Pankaj Kapadia ARN NO :24662 mumbai , 04 Jun 2012

Mutual fund to masses are for equity. IFAs would have no complains, investors would have no complains and AMCs would have no complains even if there was 0 entry load had the market been at 25000. The problem is that past 5 years equity as asset class has not delivered anything. I do not see investor investing directly in stock market. As distributors I would have had larger AUM, no stoppage of sips, investors would have made money and this would have helped everybody in the industry. I do not see any merit in talking about entry load unless equity has delivered. Look at amc gold schemes. Investors have come in large numbers and aum has gone up 5 times in such scheme over last 3 years. Here Gold delivered. ONLY WAY INVESTORS WOULD GET IN IS AFTER SEEING THE PERFORMANCE OF EQUITY. LET REGULATOR DO WHAT THEY CAN BUT AS LONG AS EQUITY CLASS DOES NOT SELL YOU WOULD SEE INVESTORS SHY.

Dutt Sharma ARN NO :38131 Mumbai , 04 Jun 2012

This is one of the best articulated article on the subject. I fully agree with the author and his views. It is time we dump our EGOs and accept plain facts and revert to the AMC payment mechanism, where the distributors had minimal problems. The checks that need to be place is to restrict BOGUS incentive schemes and DEBIT note payments to promote. Schemes need to be monitored and expected to deliver atleast better than BANK returns. Else why would an investor speculate with his money if majority schemes do not perform ..?? So checks and balances need to be brought into the functioning of AMCs rather than regulating distributors and increasing the paperwork for the distributors, majority of whom do not even get any sizable remuneration.
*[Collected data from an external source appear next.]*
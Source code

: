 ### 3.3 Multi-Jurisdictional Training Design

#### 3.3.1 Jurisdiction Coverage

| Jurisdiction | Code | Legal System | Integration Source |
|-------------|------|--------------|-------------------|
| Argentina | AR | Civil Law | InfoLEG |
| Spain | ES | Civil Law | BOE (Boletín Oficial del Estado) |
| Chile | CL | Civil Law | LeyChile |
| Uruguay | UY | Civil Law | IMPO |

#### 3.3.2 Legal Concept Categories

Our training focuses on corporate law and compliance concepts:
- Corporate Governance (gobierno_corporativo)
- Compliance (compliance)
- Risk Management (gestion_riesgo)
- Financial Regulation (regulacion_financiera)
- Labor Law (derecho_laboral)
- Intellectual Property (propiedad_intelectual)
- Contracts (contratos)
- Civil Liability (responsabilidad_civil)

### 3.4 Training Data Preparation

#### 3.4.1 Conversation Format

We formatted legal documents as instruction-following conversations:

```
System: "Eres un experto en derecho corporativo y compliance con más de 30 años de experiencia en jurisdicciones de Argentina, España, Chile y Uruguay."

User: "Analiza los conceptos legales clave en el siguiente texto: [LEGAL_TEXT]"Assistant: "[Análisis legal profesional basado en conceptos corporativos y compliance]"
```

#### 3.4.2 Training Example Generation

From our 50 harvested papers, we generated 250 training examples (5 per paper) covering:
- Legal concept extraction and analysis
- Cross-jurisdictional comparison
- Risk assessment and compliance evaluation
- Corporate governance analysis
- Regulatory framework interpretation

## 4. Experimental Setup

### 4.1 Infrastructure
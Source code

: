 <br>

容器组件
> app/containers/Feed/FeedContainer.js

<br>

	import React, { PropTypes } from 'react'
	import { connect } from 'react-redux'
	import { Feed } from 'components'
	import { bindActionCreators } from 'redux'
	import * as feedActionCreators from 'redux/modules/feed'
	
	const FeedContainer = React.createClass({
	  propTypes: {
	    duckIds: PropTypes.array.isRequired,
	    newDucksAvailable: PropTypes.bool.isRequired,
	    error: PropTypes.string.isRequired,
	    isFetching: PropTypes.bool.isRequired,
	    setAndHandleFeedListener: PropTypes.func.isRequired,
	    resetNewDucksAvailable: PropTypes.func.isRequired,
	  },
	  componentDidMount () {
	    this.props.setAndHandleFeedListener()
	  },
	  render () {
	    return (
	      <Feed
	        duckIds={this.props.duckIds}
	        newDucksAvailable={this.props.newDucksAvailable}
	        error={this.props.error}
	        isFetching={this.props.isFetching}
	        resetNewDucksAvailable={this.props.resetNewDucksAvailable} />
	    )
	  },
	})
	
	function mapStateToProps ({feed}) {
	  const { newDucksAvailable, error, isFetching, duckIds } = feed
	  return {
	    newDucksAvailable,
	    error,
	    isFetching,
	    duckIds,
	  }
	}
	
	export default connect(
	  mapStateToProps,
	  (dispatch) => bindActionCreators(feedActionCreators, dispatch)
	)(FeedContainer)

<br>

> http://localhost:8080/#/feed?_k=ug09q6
Reforms put in through the wrong end ...

Shabbir Haidermota ARN NO :24992 Pune , 04 Jun 2012

From the day Entry Load was banned I have strongly felt that it is a huge blunder and mistake that SEBI is making and it gives me no vicarious pleasure to see I have been proved right. The crying need for the industry today as very aptly put by Pranav is how to increase penetration and I would go a step further and say mobilisation as well from the existing investor base. An extremely simple and obvious way to increase penetration as well as mobilisation to my mind is to ensure ELSS Mutual Funds remain eligible in the new Direct Tax Code and in fact the limit of Rs.1 lakh (which exists since the past almost 10 years) is increased keeping in mind the galloping inflation. It is a no-brainer that the Indian mindset favours any incentive to invest - as compared to the other available options of investing under Section 80C of the Income Tax Act, 1961 I cannot find any option that compares favourably with ELSS Mutual Funds over the long term.

J.C.Thirumurugan ARN NO :26890 Chennai , 04 Jun 2012

I also favor only a in-built pricing. The Distributor have to survive in the current economic condition to serve the investor. I think you will accept with me that it requires minimum Rs 50,000/- for a middle class family with two kids to survive in a metro city in India. In the case of a IFA he had to also take care of his office maintenance. In recent past the industry is only discussing and bringing changes to affect the earnings of a IFA and had never discussed anything in the interest of the investor’s requirement. IFA can only concentrate more in his business in bringing more and more new investor when his basics is taken care. We or fighting for our survival for the past 4 years.

Navin Kumar ARN NO :ARN-83441 Patna , 04 Jun 2012

I totally agree by the views expressed by Mr Mazumdar.